Brushless operation: In contrast to conventional DC motors that depend on brushes for power switching as commutators shift position, brushless DC motors utilize Hall elements. These Hall elements identify the rotor's position signal and offer feedback to the inverter, allowing accurate control of energization without requiring brushes.

Figure 1.7 System Configuration of a Brushless DC Motor

The illustration in Figure 1.7 provides a detailed insight into the system configuration of a brushless DC motor. This motor, although it receives its drive voltage in alternating current from the inverter, is specifically known as a brushless DC motor with an independent field. This distinction sets it apart from the conventional categorization under AC motors.

While operating without brushes, the brushless DC motor still adheres to the rotational concept of a traditional DC motor, upholding a comparable link between torque and speed.

The brushless DC motor stands out for its exceptional controllability inherited from traditional DC motors, coupled with the brushless advantage for reduced electromagnetic noise, longer product lifespan, improved energy efficiency, and increased design flexibility. These features make brushless DC motors highly sought-after in diverse industries like information-processing equipment (e.g., HDDs, CD-ROM drives) and household appliances (e.g., refrigerators, washing machines), among others.

During the initial phases of brushless DC motor advancement, distributed winding was widely utilized for the stator winding. Nevertheless, concentrated winding has now emerged as the dominant technique, delivering enhanced performance and efficiency. For more detailed information on distributed and concentrated windings, please consult the section labeled "Distributed Winding and Concentrated Winding."

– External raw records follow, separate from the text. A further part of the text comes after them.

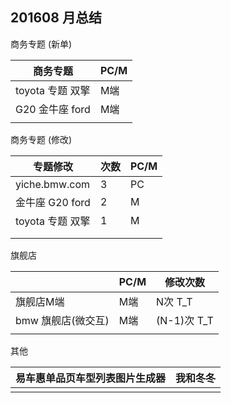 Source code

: ## 201608 月总结



商务专题 (新单)

| 商务专题         | PC/M |
| ------------ | ---- |
| toyota 专题 双擎 | M端   |
| G20 金牛座 ford | M端   |
|              |      |





商务专题 (修改)

| 专题修改          | 次数   | PC/M |
| ------------- | ---- | ---- |
| yiche.bmw.com | 3    | PC   |
| 金牛座 G20 ford  | 2    | M    |
| toyota 专题 双擎  | 1    | M    |
|               |      |      |
|               |      |      |





旗舰店

|              | PC/M | 修改次数       |
| ------------ | ---- | ---------- |
| 旗舰店M端        | M端   | N次 T_T     |
| bmw 旗舰店(微交互) | M端   | (N-1)次 T_T |
|              |      |            |



其他

| 易车惠单品页车型列表图片生成器 | 我和冬冬 |
| --------------- | ---- |
|                 |      |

This motor is also classified into the following according to the difference in the method used to install permanent magnets to the rotor:

(1) SPM (Surface Permanent Magnet)

(2) IPM (Interior Permanent Magnet)

The brushless DC motor is available in two main configurations known as Surface Permanent Magnet (SPM) and Interior Permanent Magnet (IPM), each offering unique characteristics and benefits in various applications.

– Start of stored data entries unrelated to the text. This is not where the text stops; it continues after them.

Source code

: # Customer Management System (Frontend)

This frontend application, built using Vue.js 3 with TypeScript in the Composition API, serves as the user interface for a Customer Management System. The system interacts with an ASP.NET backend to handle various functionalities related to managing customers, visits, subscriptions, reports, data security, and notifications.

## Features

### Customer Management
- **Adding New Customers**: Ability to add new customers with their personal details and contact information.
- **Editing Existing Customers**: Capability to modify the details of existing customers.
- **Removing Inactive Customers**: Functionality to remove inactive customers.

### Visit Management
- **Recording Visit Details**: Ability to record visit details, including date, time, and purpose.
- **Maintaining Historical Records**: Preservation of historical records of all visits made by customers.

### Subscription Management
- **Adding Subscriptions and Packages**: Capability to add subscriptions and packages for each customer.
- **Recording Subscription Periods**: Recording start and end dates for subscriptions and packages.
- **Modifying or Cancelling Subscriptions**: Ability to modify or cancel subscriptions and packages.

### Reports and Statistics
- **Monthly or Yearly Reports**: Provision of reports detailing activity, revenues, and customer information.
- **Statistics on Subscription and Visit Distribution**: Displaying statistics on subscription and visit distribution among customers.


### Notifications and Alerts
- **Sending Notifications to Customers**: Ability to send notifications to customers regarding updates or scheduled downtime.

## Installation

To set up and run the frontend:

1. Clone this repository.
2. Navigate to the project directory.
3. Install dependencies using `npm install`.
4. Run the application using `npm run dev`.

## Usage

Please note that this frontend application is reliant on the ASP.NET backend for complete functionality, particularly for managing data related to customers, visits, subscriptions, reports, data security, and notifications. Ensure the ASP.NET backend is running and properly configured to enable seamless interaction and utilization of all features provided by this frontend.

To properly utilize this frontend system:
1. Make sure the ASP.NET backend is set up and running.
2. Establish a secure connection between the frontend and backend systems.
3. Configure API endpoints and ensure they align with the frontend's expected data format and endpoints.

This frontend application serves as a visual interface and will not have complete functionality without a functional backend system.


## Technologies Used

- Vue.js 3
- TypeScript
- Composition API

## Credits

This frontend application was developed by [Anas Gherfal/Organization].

Surface Permanent Magnet (SPM): Within the SPM category, permanent magnets are securely attached to the external surface of the rotor, as illustrated in Figure 1.8. This particular configuration provides numerous benefits, such as simplified production and upkeep processes, along with enhanced cooling capabilities thanks to the magnets being in direct contact with circulating air.

Interior Permanent Magnet (IPM):  The IPM motor type, illustrated on the right side of Figure 1.8, incorporates permanent magnets integrated within the rotor assembly. These magnets are incorporated using various techniques, such as molding or placement within slots in the rotor core. The main objective of the IPM configuration is to reduce the likelihood of magnet detachment caused by centrifugal force, a concern often present in SPM motors operating at high speeds. Furthermore, IPM motors can capitalize on reluctance torque, a phenomenon where the rotor's magnetic reluctance changes concerning its position concerning the stator magnets. This additional torque can optimize the motor's overall performance and efficiency, especially when operating at low speeds or when subjected to heavy loads.

Another important classification criterion for brushless DC motors is the inclusion or absence of sensors like Hall elements or rotary encoders. These sensors help detect the position of SPM or IPM poles. Alternatively, some motors operate using a sensorless drive system, which relies on algorithms to estimate rotor position using feedback signals like back electromotive force (EMF).

When employed as actuators, brushless DC motors are commonly compactly packaged, incorporating the primary motor, drive inverter, and control circuitry. This seamless integration can be observed in Figure 1.9, demonstrating how all necessary elements are contained in a single enclosure, streamlining the setup and use.